Wed Oct 23 12:12:21 2019 [Z0][HKM][I]: Hook Manager started.
Wed Oct 23 12:12:21 2019 [Z0][HKM][I]: Hook Manager loaded
12:30 one-kvm-node-02 turned off
Wed Oct 23 12:38:21 2019 [Z0][HKM][D]: Message received: LOG I 7 Command execution failed (exit code: 255): /var/lib/one/remotes//hooks/ft/host_error.rb 7 -m -p 2
Wed Oct 23 12:38:21 2019 [Z0][HKM][D]: Message received: EXECUTE FAILURE 7 error: -
[oneadmin@one-srv-01 ~]$ /var/lib/one/remotes//hooks/ft/host_error.rb 7 -m -p 2
[oneadmin@one-srv-01 ~]$ echo $?
255
[oneadmin@one-srv-01 ~]$ logout
[root@one-srv-01 sadm]# /var/lib/one/remotes//hooks/ft/host_error.rb 7 -m -p 2
[root@one-srv-01 sadm]# echo $?
255
ahuertas
(Alejandro Huertas)
October 23, 2019, 11:24am
13
As you can see the exit code is 255 so please check that your script is returning a 0 if everything is working correctly.

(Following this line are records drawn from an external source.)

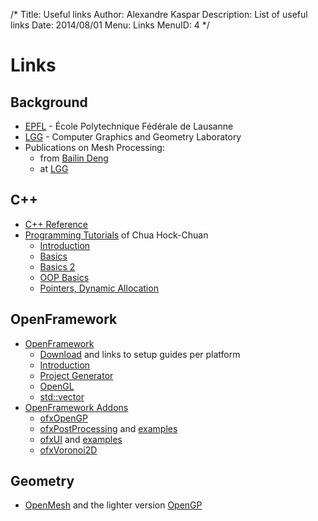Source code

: /*
Title: Useful links
Author: Alexandre Kaspar
Description: List of useful links
Date: 2014/08/01
Menu: Links
MenuID: 4
*/

Links
=====

Background
----------

  - [EPFL](http://www.epfl.ch) - École Polytechnique Fédérale de Lausanne
  - [LGG](http://lgg.epfl.ch) - Computer Graphics and Geometry Laboratory
  - Publications on Mesh Processing:
    - from [Bailin Deng](http://lgg.epfl.ch/~bdeng/)
    - at [LGG](http://lgg.epfl.ch/research.php?p=9)

C++
---

  - [C++ Reference](http://www.cplusplus.com/)
  - [Programming Tutorials](https://www3.ntu.edu.sg/home/ehchua/programming/index.html#Cpp) of Chua Hock-Chuan
    - [Introduction](https://www3.ntu.edu.sg/home/ehchua/programming/cpp/cp0_Introduction.html)
    - [Basics](https://www3.ntu.edu.sg/home/ehchua/programming/cpp/cp1_Basics.html)
    - [Basics 2](https://www3.ntu.edu.sg/home/ehchua/programming/cpp/cp2_MoreBasics.html)
    - [OOP Basics](https://www3.ntu.edu.sg/home/ehchua/programming/cpp/cp3_OOP.html)
    - [Pointers, Dynamic Allocation](https://www3.ntu.edu.sg/home/ehchua/programming/cpp/cp4_PointerReference.html)

OpenFramework
-------------

  - [OpenFramework](http://openframeworks.cc)
    - [Download](http://openframeworks.cc/download/) and links to setup guides per platform
    - [Introduction](http://openframeworks.cc/tutorials/introduction/001_chapter1.html)
    - [Project Generator](http://openframeworks.cc/tutorials/introduction/002_projectGenerator.html)
    - [OpenGL](http://openframeworks.cc/tutorials/graphics/opengl.html)
    - [std::vector](http://openframeworks.cc/tutorials/c++%20concepts/001_stl_vectors_basic.html)
  - [OpenFramework Addons](http://ofxaddons.com/)
    - [ofxOpenGP](https://github.com/xionluhnis/ofxOpenGP)
    - [ofxPostProcessing](https://github.com/neilmendoza/ofxPostProcessing) and [examples](http://www.neilmendoza.com/ofxpostprocessing/)
    - [ofxUI](https://github.com/rezaali/ofxUI) and [examples](http://www.syedrezaali.com/blog/?p=3102)
    - [ofxVoronoi2D](https://github.com/xionluhnis/ofxVoronoi2D)

Geometry
--------

  - [OpenMesh](http://www.openmesh.org) and the lighter version [OpenGP](http://opengp.github.io/)

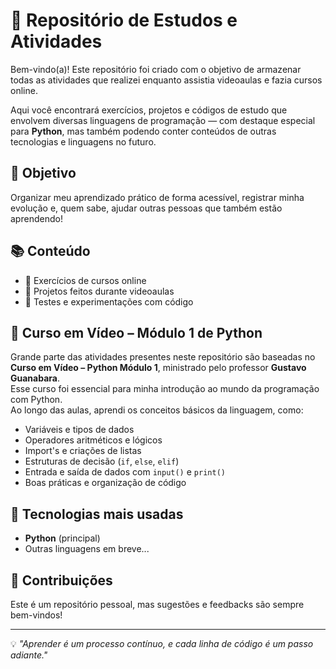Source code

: # 🧠 Repositório de Estudos e Atividades

Bem-vindo(a)! Este repositório foi criado com o objetivo de armazenar todas as atividades que realizei enquanto assistia videoaulas e fazia cursos online.

Aqui você encontrará exercícios, projetos e códigos de estudo que envolvem diversas linguagens de programação — com destaque especial para **Python**, mas também podendo conter conteúdos de outras tecnologias e linguagens no futuro.

## 🎯 Objetivo

Organizar meu aprendizado prático de forma acessível, registrar minha evolução e, quem sabe, ajudar outras pessoas que também estão aprendendo!

## 📚 Conteúdo

- 📌 Exercícios de cursos online
- 📌 Projetos feitos durante videoaulas
- 📌 Testes e experimentações com código

## 🐍 Curso em Vídeo – Módulo 1 de Python

Grande parte das atividades presentes neste repositório são baseadas no **Curso em Vídeo – Python Módulo 1**, ministrado pelo professor **Gustavo Guanabara**.  
Esse curso foi essencial para minha introdução ao mundo da programação com Python.  
Ao longo das aulas, aprendi os conceitos básicos da linguagem, como:

- Variáveis e tipos de dados
- Operadores aritméticos e lógicos
- Import's e criações de listas
- Estruturas de decisão (`if`, `else`, `elif`)
- Entrada e saída de dados com `input()` e `print()`
- Boas práticas e organização de código
  
## 🚀 Tecnologias mais usadas

- **Python** (principal)
- Outras linguagens em breve...

## 🤝 Contribuições

Este é um repositório pessoal, mas sugestões e feedbacks são sempre bem-vindos!

---

💡 *"Aprender é um processo contínuo, e cada linha de código é um passo adiante."*
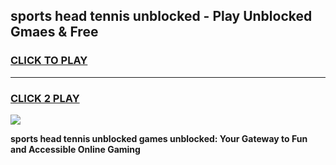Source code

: 
## sports head tennis unblocked - Play Unblocked Gmaes & Free
<h3>
<a href="https://news.freeplayer.one?title=sports_head_tennis_unblocked&ref=16F">CLICK TO PLAY</a></h3>
<hr>

<h3>
<a href="https://news.freeplayer.one?title=sports_head_tennis_unblocked&ref=16F">CLICK 2 PLAY</a>
  
</h3>

<a href="https://news.freeplayer.one?title=sports_head_tennis_unblocked&ref=16F/"><img src="https://clearcache.store/games.png"></a>


**sports head tennis unblocked games unblocked: Your Gateway to Fun and Accessible Online Gaming**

In case of failing, you can add some log output to see what’s going wrong.
gray380
October 23, 2019, 11:27am
14
That was my very first question
which logs I have to check?
gray380
October 23, 2019, 11:52am
15
BTW if the node is up and running then scripts retutns 0:
[oneadmin@one-srv-01 ~]$ onehost list
ID NAME CLUSTER TVM ALLOCATED_CPU ALLOCATED_MEM STAT
10 one-lxd-node-01 tsu_kvm 1 100 / 800 (12%) 2G / 19.6G (10%) on
9 one-kvm-node-01 tsu_kvm 7 800 / 1600 (50%) 20G / 48G (41%) on
7 one-kvm-node-02 tsu_kvm 5 700 / 3200 (21%) 20G / 48G (41%) on
[oneadmin@one-srv-01 ~]$ /var/lib/one/remotes//hooks/ft/host_error.rb 9 -m -p 2
[oneadmin@one-srv-01 ~]$ echo $?
0
gray380
October 23, 2019, 12:01pm
16
Okay, there is a /var/log/one/host_error.log:
[2019-10-23 12:38:21 +0300][HOST 7][E] Fencing error
[2019-10-23 12:38:21 +0300][HOST 7][E] Exiting due to previous error.
[2019-10-23 12:39:17 +0300][HOST 7][I] Hook launched
[2019-10-23 12:39:17 +0300][HOST 7][I] hostname: one-kvm-node-02-int
[2019-10-23 12:39:17 +0300][HOST 7][I] Wait 2 cycles.
[2019-10-23 12:39:17 +0300][HOST 7][I] Sleeping 360 seconds.
[2019-10-23 12:45:17 +0300][HOST 7][I] Fencing enabled
[2019-10-23 12:45:17 +0300][HOST 7][E] Fence host not configured, please edit ft/fence_host.sh
so will look for fence_host.sh at maunals… if any
ahuertas
(Alejandro Huertas)
October 23, 2019, 4:09pm
17
@gray380 maybe this link is useful for you.
gray380
October 24, 2019, 7:34am
18
Thanks, but not really, because it lacks the examples of fencing mechanism using from the opennebula prospective. So it will be some kind of homework
There is an example with ilo fence and password in the plaintext within conf file, which is not good, imo.